ISA-99 has published a draft set of cyber security metrics that is worth a closer look. Metrics are an indispensable part of every cyber security program because without them such program

a) will not be fact-based

b) lacks the capability of systematic improvement (you cannot improve what you can’t measure).

A total of 17 high-priority cybersecurity conformance metrics is defined in the document, and their stated purpose comes with an ambitious claim. Quote:

“Measurements collected for these metrics provide the information needed to assess and manage all IACS risks and provide the basis for senior management to identify the source of the problem and authorize corrective action.”

Let’s look at these metrics. Some statistics:

  • Approximately half of the metrics are addressing logical access control
  • 70% of the metrics use firewall logs as their data source
  • Two out of 17 metrics refer to encryption.

Which installations and facilities did Work Group 4 have in mind when defining these metrics? Let’s do a quick reality check:

  • For the majority of IACS, there is either no access control at all (because it’s not supported by the respective product or had been deliberately disabled), no access control in the IT meaning of the term (e.g. user-based instead of role-based credentials), no session management (log off / log on) that would enable access control.
  • Firewalls within process networks are a rare asset, and even rarer are organizations that would bother to monitor their logs.
  • Encryption of network traffic in process networks is both rarely needed and rarely implemented.

The bottom line is that the fact base which can be covered by ISA-99’s metrics does not represent typical plant floors – it will only cover tiny parts of process networks that are loaded with technical gizmos that infosec people are used to, and what matches their mindset. Nowhere gets this more clear than in metric CM.11 that covers security incidents:

“Number of security incidents reported that have been traced to a delay in deploying patches.”

Funny enough, that’s the only type of incidents that ISA-99 seems to be interested in. A less biased observer with field experience would probably be more interested in a metric that measures the number of software malfunctions due to the deployment of security patches.

As a side note, none of the areas addressed by ISA’s metrics would have any effect on the gold standard of sophisticated ICS attacks, aka Stuxnet.

What is highly puzzling is the fact that ISA-99 actually believes that their metrics would

a) assess all IACS risks, and

b) are useful for senior management.

It leaves to be explained which type of action is expected by management from insight gained by meticulous investigation of firewall logs, reflecting topics like “number of dropped or rejected data packets related to a source address”. Nevertheless it can be stated that if ISA-99 claims that their metrics cover all IACS risks, their understanding of such risks appears to be severely limited.
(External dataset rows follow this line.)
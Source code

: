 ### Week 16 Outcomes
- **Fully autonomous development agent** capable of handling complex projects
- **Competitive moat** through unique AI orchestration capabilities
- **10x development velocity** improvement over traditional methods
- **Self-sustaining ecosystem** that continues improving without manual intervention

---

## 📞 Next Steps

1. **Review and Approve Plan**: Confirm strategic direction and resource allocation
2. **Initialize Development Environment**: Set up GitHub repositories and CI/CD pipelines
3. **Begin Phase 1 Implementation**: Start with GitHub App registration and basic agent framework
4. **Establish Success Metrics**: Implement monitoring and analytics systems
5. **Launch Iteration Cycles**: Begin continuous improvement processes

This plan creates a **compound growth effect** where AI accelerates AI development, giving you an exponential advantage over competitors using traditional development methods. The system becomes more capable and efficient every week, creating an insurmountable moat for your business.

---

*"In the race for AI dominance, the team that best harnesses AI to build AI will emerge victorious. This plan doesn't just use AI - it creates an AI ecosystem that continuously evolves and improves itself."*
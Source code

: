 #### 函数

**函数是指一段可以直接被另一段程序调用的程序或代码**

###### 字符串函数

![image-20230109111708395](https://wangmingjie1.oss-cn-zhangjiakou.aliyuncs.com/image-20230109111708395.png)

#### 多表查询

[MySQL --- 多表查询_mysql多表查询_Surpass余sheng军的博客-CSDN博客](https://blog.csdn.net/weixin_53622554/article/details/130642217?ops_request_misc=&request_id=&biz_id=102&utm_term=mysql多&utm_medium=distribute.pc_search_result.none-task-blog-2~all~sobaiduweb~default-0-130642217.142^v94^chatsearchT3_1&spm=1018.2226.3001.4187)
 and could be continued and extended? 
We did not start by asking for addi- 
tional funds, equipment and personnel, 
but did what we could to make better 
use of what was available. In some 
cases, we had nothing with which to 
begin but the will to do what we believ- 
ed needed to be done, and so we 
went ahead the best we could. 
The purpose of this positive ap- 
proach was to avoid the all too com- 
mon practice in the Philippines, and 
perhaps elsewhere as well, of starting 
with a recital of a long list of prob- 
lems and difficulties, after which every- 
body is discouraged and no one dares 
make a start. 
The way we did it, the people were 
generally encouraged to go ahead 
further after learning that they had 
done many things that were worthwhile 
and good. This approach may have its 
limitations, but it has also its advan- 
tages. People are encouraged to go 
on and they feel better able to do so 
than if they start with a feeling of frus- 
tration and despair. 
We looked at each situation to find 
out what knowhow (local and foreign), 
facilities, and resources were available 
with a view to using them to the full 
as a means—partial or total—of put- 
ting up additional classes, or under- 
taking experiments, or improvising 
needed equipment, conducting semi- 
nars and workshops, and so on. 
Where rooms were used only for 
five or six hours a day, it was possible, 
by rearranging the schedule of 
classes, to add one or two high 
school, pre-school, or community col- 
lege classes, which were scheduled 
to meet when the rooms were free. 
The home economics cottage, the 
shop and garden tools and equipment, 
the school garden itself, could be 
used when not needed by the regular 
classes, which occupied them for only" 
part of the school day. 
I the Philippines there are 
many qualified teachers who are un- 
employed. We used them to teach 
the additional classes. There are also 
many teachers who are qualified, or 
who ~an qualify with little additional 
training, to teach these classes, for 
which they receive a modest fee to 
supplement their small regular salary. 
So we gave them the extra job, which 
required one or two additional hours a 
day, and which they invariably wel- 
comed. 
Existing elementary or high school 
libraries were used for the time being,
What IACS security metrics need to look like

Metrics are a fundamental part of the RIPE Framework, and the respective document lists a total of 71 of them. The eight core metrics are

RIPE.SI.Capability: The organization’s capability to completely and accurately catalog hardware and software systems in a system inventory

RIPE.NA.Capability: The organization’s capability to produce complete and accurate network models

RIPE.DF.Capability: The organization’s capability to produce complete and accurate data flow diagrams

RIPE.WF.Capability: The organization’s capability to produce complete and accurate workforce information related to individuals with legitimate control system access (including contractors), identifying their roles and responsibilities, applicable policies and standard operating procedures, and training record and training requirements

RIPE.TP.Capability: The organization’s capability to produce and execute a cyber security and robustness training program

RIPE.OP.Capability: The organization’s capability to produce and enforce Policies and Standard Operating Procedures

RIPE.SP.Capability: The organization’s capability to produce and enforce System Procurement Guidelines

RIPE.PP.Capability: The organization’s capability to produce and enforce plant planning guidelines applicable to configuration change.

All metrics are expressed as a cardinal number between zero and 100 and thus allow for comparisons and benchmarks (unlike ISA’s metrics).

As a matter of fact, all of ISA-99’s metrics are of little value until the items addressed in the RIPE metrics are covered by a cyber security program. Only the full-spectrum RIPE metrics give stakeholders a clear picture of where they stand, and what needs to be improved. Focusing on infosec peculiarities and technical gizmos such as SIEMs has little validity when the biggest security problems on the plant floor are still associated with insecure engineering laptops carried by contractors. The common language translation for little validity paired with hyperbole is “ivory tower”.

Asset owners are encouraged to start out with valid and relevant ICS security metrics right away by enlisting in the RIPE Framework. It’s not a draft, it’s immediately available, and even though it’s not for free, its implementation is arguably much more cost-efficient than figuring out how to put consensus-based standards to good use or throwing scarce resources at remote topics. As a case in point, even ICS security cost and budget are covered by RIPE metrics, and these are certainly numbers that are of interest to senior management.